§ The problem: Look through the entries below and extract exactly the lines from the one containing "1. In [Global.asax.cs](LegacyApi/Global.asax.cs#L21-L34)" through the one containing "- Allows routing", ends included.

§ Data to use:
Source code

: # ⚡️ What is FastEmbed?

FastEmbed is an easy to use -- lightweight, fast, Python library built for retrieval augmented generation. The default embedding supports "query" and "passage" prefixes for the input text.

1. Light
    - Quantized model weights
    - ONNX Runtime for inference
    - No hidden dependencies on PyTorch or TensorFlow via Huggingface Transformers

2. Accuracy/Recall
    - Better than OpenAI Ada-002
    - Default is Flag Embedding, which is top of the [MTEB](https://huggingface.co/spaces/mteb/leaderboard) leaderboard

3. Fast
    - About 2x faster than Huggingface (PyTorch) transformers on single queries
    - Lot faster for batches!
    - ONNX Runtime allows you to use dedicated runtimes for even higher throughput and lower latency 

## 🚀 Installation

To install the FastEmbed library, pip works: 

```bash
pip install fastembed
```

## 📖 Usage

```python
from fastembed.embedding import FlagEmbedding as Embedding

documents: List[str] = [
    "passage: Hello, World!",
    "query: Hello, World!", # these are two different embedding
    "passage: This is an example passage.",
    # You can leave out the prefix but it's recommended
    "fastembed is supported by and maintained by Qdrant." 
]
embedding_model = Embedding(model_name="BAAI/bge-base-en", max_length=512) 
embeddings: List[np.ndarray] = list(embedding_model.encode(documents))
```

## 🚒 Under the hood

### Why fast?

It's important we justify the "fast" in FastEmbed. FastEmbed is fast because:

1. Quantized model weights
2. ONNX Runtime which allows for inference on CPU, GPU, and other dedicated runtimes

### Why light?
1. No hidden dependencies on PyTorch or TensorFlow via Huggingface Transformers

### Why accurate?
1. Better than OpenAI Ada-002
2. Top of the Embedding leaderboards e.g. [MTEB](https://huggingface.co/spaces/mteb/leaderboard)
* * *
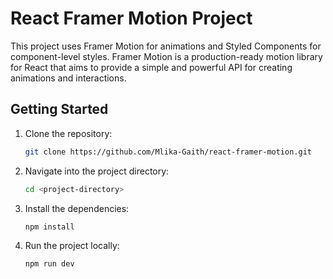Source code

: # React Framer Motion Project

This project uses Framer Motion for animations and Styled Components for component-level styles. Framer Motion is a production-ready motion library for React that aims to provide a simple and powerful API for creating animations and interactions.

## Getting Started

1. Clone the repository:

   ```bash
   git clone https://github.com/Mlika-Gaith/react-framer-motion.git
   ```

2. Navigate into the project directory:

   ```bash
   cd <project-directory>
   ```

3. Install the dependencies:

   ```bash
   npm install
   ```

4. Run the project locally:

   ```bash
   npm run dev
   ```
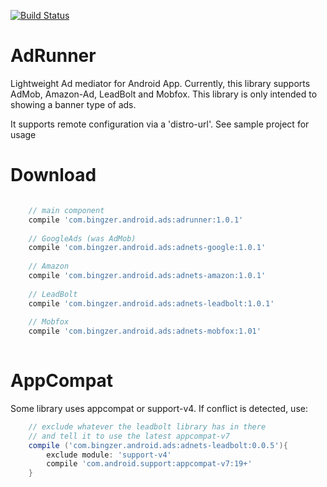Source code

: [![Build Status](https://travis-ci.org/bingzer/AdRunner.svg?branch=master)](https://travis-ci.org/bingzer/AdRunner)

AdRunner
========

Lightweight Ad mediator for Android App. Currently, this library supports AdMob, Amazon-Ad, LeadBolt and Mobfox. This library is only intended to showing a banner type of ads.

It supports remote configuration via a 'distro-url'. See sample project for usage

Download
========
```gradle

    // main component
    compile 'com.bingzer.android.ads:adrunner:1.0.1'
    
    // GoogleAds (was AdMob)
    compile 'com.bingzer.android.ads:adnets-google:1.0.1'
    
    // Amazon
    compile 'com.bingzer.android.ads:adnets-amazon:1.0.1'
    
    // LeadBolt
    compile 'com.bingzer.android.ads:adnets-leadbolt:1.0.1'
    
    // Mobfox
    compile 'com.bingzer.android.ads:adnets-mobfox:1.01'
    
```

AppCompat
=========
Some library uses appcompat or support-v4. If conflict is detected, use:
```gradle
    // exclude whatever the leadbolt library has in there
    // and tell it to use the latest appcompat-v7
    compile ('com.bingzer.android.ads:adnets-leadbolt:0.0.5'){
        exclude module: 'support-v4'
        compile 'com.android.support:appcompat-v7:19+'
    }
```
---
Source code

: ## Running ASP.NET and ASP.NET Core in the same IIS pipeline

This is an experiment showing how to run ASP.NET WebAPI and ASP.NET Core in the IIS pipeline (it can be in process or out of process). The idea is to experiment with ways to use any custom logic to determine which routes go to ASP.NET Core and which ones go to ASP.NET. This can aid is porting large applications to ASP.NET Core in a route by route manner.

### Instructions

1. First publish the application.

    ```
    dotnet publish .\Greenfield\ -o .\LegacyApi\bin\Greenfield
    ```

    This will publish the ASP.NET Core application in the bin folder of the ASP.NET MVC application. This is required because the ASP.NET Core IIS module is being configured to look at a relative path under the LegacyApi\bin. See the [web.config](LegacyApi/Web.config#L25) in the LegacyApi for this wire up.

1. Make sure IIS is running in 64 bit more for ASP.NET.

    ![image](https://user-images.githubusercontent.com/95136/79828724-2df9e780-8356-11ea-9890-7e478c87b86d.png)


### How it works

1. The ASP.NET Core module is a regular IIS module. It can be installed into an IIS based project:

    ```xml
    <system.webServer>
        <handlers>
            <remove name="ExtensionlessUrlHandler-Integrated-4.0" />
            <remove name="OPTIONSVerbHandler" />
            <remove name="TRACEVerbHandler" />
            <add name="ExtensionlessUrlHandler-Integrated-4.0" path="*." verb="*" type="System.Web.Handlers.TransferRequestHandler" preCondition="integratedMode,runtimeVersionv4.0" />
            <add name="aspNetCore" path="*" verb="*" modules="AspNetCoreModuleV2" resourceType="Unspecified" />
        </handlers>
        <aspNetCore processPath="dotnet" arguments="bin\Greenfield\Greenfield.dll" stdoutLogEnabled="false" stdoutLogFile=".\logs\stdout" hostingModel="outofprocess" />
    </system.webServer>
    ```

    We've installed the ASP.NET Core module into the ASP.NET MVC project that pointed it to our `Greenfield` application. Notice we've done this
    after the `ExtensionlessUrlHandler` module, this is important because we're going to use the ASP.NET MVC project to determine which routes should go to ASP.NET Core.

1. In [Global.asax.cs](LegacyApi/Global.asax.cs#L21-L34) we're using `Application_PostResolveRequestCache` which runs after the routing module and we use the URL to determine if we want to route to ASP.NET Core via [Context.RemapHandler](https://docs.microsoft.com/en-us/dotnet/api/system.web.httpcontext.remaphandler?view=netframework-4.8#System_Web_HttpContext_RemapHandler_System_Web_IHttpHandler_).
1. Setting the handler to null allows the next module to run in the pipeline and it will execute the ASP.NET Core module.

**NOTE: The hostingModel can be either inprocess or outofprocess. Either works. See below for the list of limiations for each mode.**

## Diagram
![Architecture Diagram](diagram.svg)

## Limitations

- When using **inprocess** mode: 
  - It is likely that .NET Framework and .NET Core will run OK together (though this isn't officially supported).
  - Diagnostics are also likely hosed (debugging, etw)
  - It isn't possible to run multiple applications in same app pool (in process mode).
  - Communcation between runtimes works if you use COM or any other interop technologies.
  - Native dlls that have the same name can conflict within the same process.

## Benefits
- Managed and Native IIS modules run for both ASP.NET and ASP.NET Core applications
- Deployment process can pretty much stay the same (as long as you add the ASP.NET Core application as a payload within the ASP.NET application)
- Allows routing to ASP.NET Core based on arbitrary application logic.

§ Solution to this exercise:
1. In [Global.asax.cs](LegacyApi/Global.asax.cs#L21-L34) we're using `Application_PostResolveRequestCache` which runs after the routing module and we use the URL to determine if we want to route to ASP.NET Core via [Context.RemapHandler](https://docs.microsoft.com/en-us/dotnet/api/system.web.httpcontext.remaphandler?view=netframework-4.8#System_Web_HttpContext_RemapHandler_System_Web_IHttpHandler_).
1. Setting the handler to null allows the next module to run in the pipeline and it will execute the ASP.NET Core module.

**NOTE: The hostingModel can be either inprocess or outofprocess. Either works. See below for the list of limiations for each mode.**

## Diagram
![Architecture Diagram](diagram.svg)

## Limitations

- When using **inprocess** mode: 
  - It is likely that .NET Framework and .NET Core will run OK together (though this isn't officially supported).
  - Diagnostics are also likely hosed (debugging, etw)
  - It isn't possible to run multiple applications in same app pool (in process mode).
  - Communcation between runtimes works if you use COM or any other interop technologies.
  - Native dlls that have the same name can conflict within the same process.

## Benefits
- Managed and Native IIS modules run for both ASP.NET and ASP.NET Core applications
- Deployment process can pretty much stay the same (as long as you add the ASP.NET Core application as a payload within the ASP.NET application)
- Allows routing to ASP.NET Core based on arbitrary application logic.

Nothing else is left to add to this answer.